Came home after a long day, checked my mail and was delighted to find that Songbird 1.0 had shipped. I’d been waiting for it for a while. You may remember I’d blogged about it two years ago. In between I’d been following the blog, checked out some intermediate versions but felt I could wait.

So today I read the notes and the licences, downloaded it and played around with it. And you know something? It was worth the wait.

  • An opensource music player.
  • Platform agnostic: Linux, Mac, Windows.
  • Format agnostic: MP3, FLAC, Vorbis on all; WMA, WMA DRM on Windows; AAC, Fairplay on Windows, Mac.
  • Integrated web browser
  • Scrobbles from last.fm
  • Provides a decent mashup of band/artist details
  • Community-based extensions and ecosystem
  • Good bunch of add-ons already, covering lyrics and album art amongst others
  • Tagging/folksonomy support

The device support, while rudimentary, looks promising.
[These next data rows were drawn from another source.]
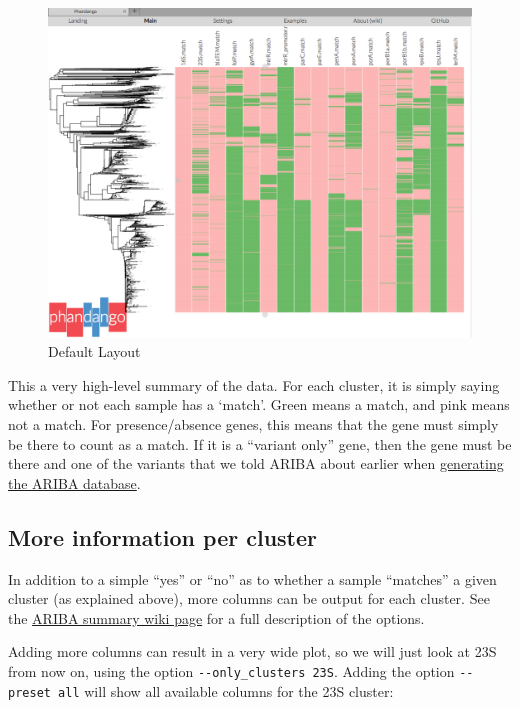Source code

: \documentclass[11pt]{article}
\makeatletter
\def\maxwidth{\ifdim\Gin@nat@width>\linewidth\linewidth
    \else\Gin@nat@width\fi}
\let\Oldincludegraphics\includegraphics
\renewcommand{\includegraphics}[1]{\Oldincludegraphics[width=.8\maxwidth, height=.55\textheight, keepaspectratio]{#1}}
\makeatother
\begin{document}
    \begin{figure}[!h]
\centering
\includegraphics{Screenshots/screenshot.phandango.default.png}
\caption{Default Layout}
\end{figure}


\newpage




    This a very high-level summary of the data. For each cluster, it is
simply saying whether or not each sample has a `match'. Green means a
match, and pink means not a match. For presence/absence genes, this
means that the gene must simply be there to count as a match. If it is a
``variant only'' gene, then the gene must be there and one of the
variants that we told ARIBA about earlier when
\href{make_custom_db.ipynb}{generating the ARIBA database}.

    \hypertarget{more-information-per-cluster}{%
\subsection{More information per
cluster}\label{more-information-per-cluster}}

In addition to a simple ``yes'' or ``no'' as to whether a sample
``matches'' a given cluster (as explained above), more columns can be
output for each cluster. See the
\href{https://github.com/sanger-pathogens/ariba/wiki/Task:-summary}{ARIBA
summary wiki page} for a full description of the options.

Adding more columns can result in a very wide plot, so we will just look
at 23S from now on, using the option \texttt{-\/-only\_clusters\ 23S}.
Adding the option \texttt{-\/-preset\ all} will show all available
columns for the 23S cluster:
\end{document}
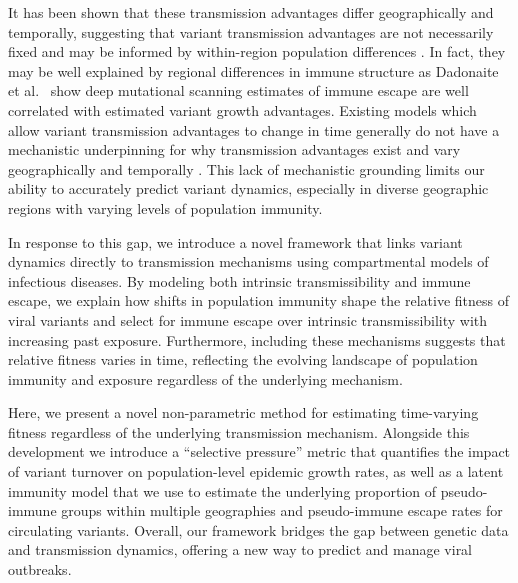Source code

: \documentclass[11pt,oneside,letterpaper]{article}
\begin{document}
It has been shown that these transmission advantages differ geographically and temporally, suggesting that variant transmission advantages are not necessarily fixed and may be informed by within-region population differences \cite{figgins2022sars, vanDorp2022}.
In fact, they may be well explained by regional differences in immune structure as Dadonaite et al.\ \cite{Dadonaite2023} show deep mutational scanning estimates of immune escape are well correlated with estimated variant growth advantages.
Existing models which allow variant transmission advantages to change in time generally do not have a mechanistic underpinning for why transmission advantages exist and vary geographically and temporally \cite{figgins2022sars, susswein2023leveraging}.
This lack of mechanistic grounding limits our ability to accurately predict variant dynamics, especially in diverse geographic regions with varying levels of population immunity.

In response to this gap, we introduce a novel framework that links variant dynamics directly to transmission mechanisms using compartmental models of infectious diseases.
By modeling both intrinsic transmissibility and immune escape, we explain how shifts in population immunity shape the relative fitness of viral variants and select for immune escape over intrinsic transmissibility with increasing past exposure.
Furthermore, including these mechanisms suggests that relative fitness varies in time, reflecting the evolving landscape of population immunity and exposure regardless of the underlying mechanism.

Here, we present a novel non-parametric method for estimating time-varying fitness regardless of the underlying transmission mechanism.
Alongside this development we introduce a ``selective pressure'' metric that quantifies the impact of variant turnover on population-level epidemic growth rates, as well as a latent immunity model that we use to estimate the underlying proportion of pseudo-immune groups within multiple geographies and pseudo-immune escape rates for circulating variants.
Overall, our framework bridges the gap between genetic data and transmission dynamics, offering a new way to predict and manage viral outbreaks.
\end{document}
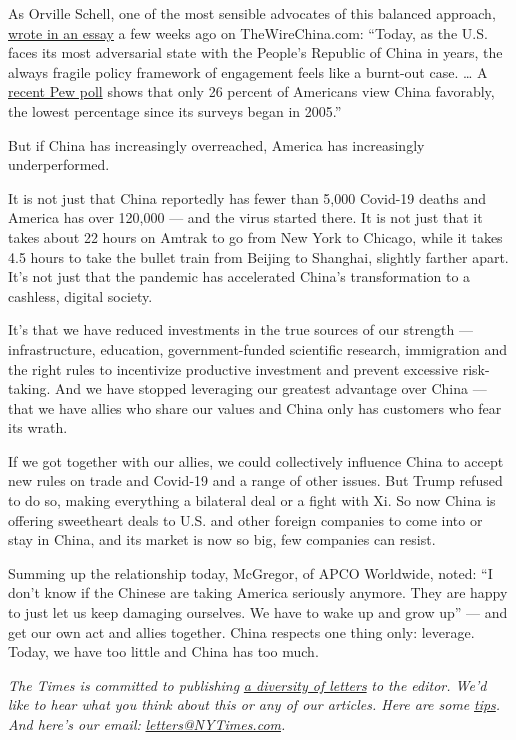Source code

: As Orville Schell, one of the most sensible advocates of this balanced
approach,
\href{https://www.thewirechina.com/2020/06/07/the-birth-life-and-death-of-engagement/}{wrote
in an essay} a few weeks ago on TheWireChina.com: ``Today, as the U.S.
faces its most adversarial state with the People's Republic of China in
years, the always fragile policy framework of engagement feels like a
burnt-out case. \ldots{} A
\href{https://www.pewresearch.org/global/2020/04/21/u-s-views-of-china-increasingly-negative-amid-coronavirus-outbreak/}{recent
Pew poll} shows that only 26 percent of Americans view China favorably,
the lowest percentage since its surveys began in 2005.''

But if China has increasingly overreached, America has increasingly
underperformed.

It is not just that China reportedly has fewer than 5,000 Covid-19
deaths and America has over 120,000 --- and the virus started there. It
is not just that it takes about 22 hours on Amtrak to go from New York
to Chicago, while it takes 4.5 hours to take the bullet train from
Beijing to Shanghai, slightly farther apart. It's not just that the
pandemic has accelerated China's transformation to a cashless, digital
society.

It's that we have reduced investments in the true sources of our
strength --- infrastructure, education, government-funded scientific
research, immigration and the right rules to incentivize productive
investment and prevent excessive risk-taking. And we have stopped
leveraging our greatest advantage over China --- that we have allies who
share our values and China only has customers who fear its wrath.

If we got together with our allies, we could collectively influence
China to accept new rules on trade and Covid-19 and a range of other
issues. But Trump refused to do so, making everything a bilateral deal
or a fight with Xi. So now China is offering sweetheart deals to U.S.
and other foreign companies to come into or stay in China, and its
market is now so big, few companies can resist.

Summing up the relationship today, McGregor, of APCO Worldwide, noted:
``I don't know if the Chinese are taking America seriously anymore. They
are happy to just let us keep damaging ourselves. We have to wake up and
grow up'' --- and get our own act and allies together. China respects
one thing only: leverage. Today, we have too little and China has too
much.

\emph{The Times is committed to publishing}
\href{https://www.nytimes3xbfgragh.onion/2019/01/31/opinion/letters/letters-to-editor-new-york-times-women.html}{\emph{a
diversity of letters}} \emph{to the editor. We'd like to hear what you
think about this or any of our articles. Here are some}
\href{https://help.nytimes3xbfgragh.onion/hc/en-us/articles/115014925288-How-to-submit-a-letter-to-the-editor}{\emph{tips}}\emph{.
And here's our email:}
\href{mailto:letters@NYTimes.com}{\emph{letters@NYTimes.com}}\emph{.}

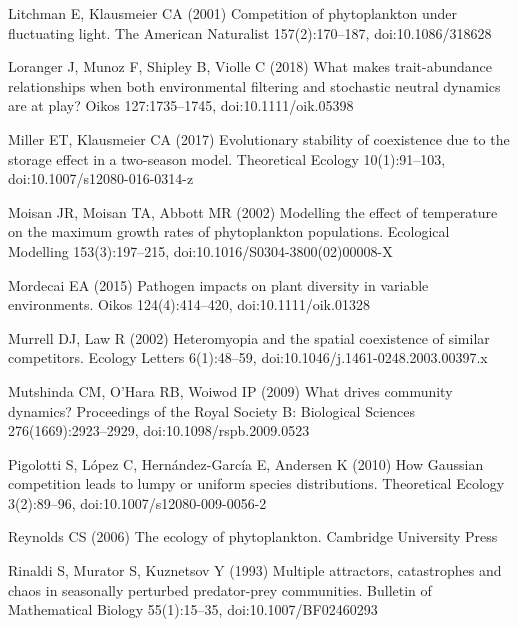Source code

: \documentclass[a4paper,12pt]{article}
\begin{document}
\begin{thebibliography}{68}
Litchman E, Klausmeier CA (2001) Competition of phytoplankton under fluctuating
  light. The American Naturalist 157(2):170--187, doi:{10.1086/318628}

Loranger J, Munoz F, Shipley B, Violle C (2018) What makes trait-abundance
  relationships when both environmental filtering and stochastic neutral
  dynamics are at play? Oikos 127:1735--1745, doi:{10.1111/oik.05398}

Miller ET, Klausmeier CA (2017) Evolutionary stability of coexistence due to
  the storage effect in a two-season model. Theoretical Ecology 10(1):91--103,
  doi:{10.1007/s12080-016-0314-z}

Moisan JR, Moisan TA, Abbott MR (2002) Modelling the effect of temperature on
  the maximum growth rates of phytoplankton populations. Ecological Modelling
  153(3):197--215, doi:{10.1016/S0304-3800(02)00008-X}

Mordecai EA (2015) Pathogen impacts on plant diversity in variable
  environments. Oikos 124(4):414--420, doi:{10.1111/oik.01328}

Murrell DJ, Law R (2002) Heteromyopia and the spatial coexistence of similar
  competitors. Ecology Letters 6(1):48--59,
  doi:{10.1046/j.1461-0248.2003.00397.x}

Mutshinda CM, O'Hara RB, Woiwod IP (2009) What drives community dynamics?
  Proceedings of the Royal Society B: Biological Sciences 276(1669):2923--2929,
  doi:{10.1098/rspb.2009.0523}

Pigolotti S, L\'{o}pez C, Hern\'{a}ndez-Garc\'{i}a E, Andersen K (2010) How
  {Gaussian} competition leads to lumpy or uniform species distributions.
  Theoretical Ecology 3(2):89--96, doi:{10.1007/s12080-009-0056-2}

Reynolds CS (2006) The ecology of phytoplankton. Cambridge University Press

Rinaldi S, Murator S, Kuznetsov Y (1993) Multiple attractors, catastrophes and
  chaos in seasonally perturbed predator-prey communities. Bulletin of
  Mathematical Biology 55(1):15--35, doi:{10.1007/BF02460293}


\end{thebibliography}
\end{document}
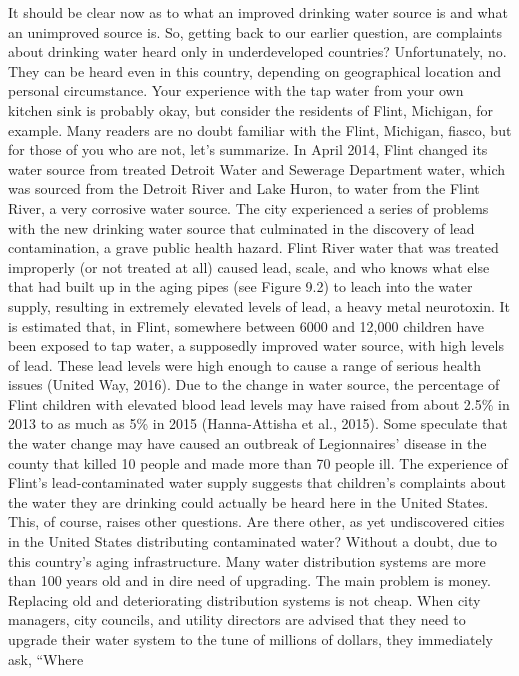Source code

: \documentclass{article}
\begin{document}
It should be clear now as to what an improved drinking water source is
and what an unimproved source is. So, getting back to our earlier
question, are complaints about drinking water heard only in
underdeveloped countries? Unfortunately, no. They can be heard even in
this country, depending on geographical location and personal
circumstance. Your experience with the tap water from your own kitchen
sink is probably okay, but consider the residents of Flint, Michigan,
for example. Many readers are no doubt familiar with the Flint,
Michigan, fiasco, but for those of you who are not, let's summarize. In
April 2014, Flint changed its water source from treated Detroit Water
and Sewerage Department water, which was sourced from the Detroit River
and Lake Huron, to water from the Flint River, a very corrosive water
source. The city experienced a series of problems with the new drinking
water source that culminated in the discovery of lead contamination, a
grave public health hazard. Flint River water that was treated
improperly (or not treated at all) caused lead, scale, and who knows
what else that had built up in the aging pipes (see Figure 9.2) to leach
into the water supply, resulting in extremely elevated levels of lead, a
heavy metal neurotoxin. It is estimated that, in Flint, somewhere
between 6000 and 12,000 children have been exposed to tap water, a
supposedly improved water source, with high levels of lead. These lead
levels were high enough to cause a range of serious health issues
(United Way, 2016). Due to the change in water source, the percentage of
Flint children with elevated blood lead levels may have raised from
about 2.5\% in 2013 to as much as 5\% in 2015 (Hanna-Attisha et al.,
2015). Some speculate that the water change may have caused an outbreak
of Legionnaires' disease in the county that killed 10 people and made
more than 70 people ill. The experience of Flint's lead-contaminated
water supply suggests that children's complaints about the water they
are drinking could actually be heard here in the United States. This, of
course, raises other questions. Are there other, as yet undiscovered
cities in the United States distributing contaminated water? Without a
doubt, due to this country's aging infrastructure. Many water
distribution systems are more than 100 years old and in dire need of
upgrading. The main problem is money. Replacing old and deteriorating
distribution systems is not cheap. When city managers, city councils,
and utility directors are advised that they need to upgrade their water
system to the tune of millions of dollars, they immediately ask, ``Where
\end{document}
There’s no CD rip service as yet, and video is still some way off. I’ve taken a quick look at the licensing, and on the surface there doesn’t seem to be anything objectionable. Installation was a doddle. Importing music was even more of a doddle.

It’s still early days yet, but on the face of it, this is typically the kind of start I would want to see from an opensource music player, particularly one that is destined to evolve with and around community contribution and ecosystem development.

If there was one thing I would want quickly, it would be a variant of TwittyTunes. Explicitly for Songbird.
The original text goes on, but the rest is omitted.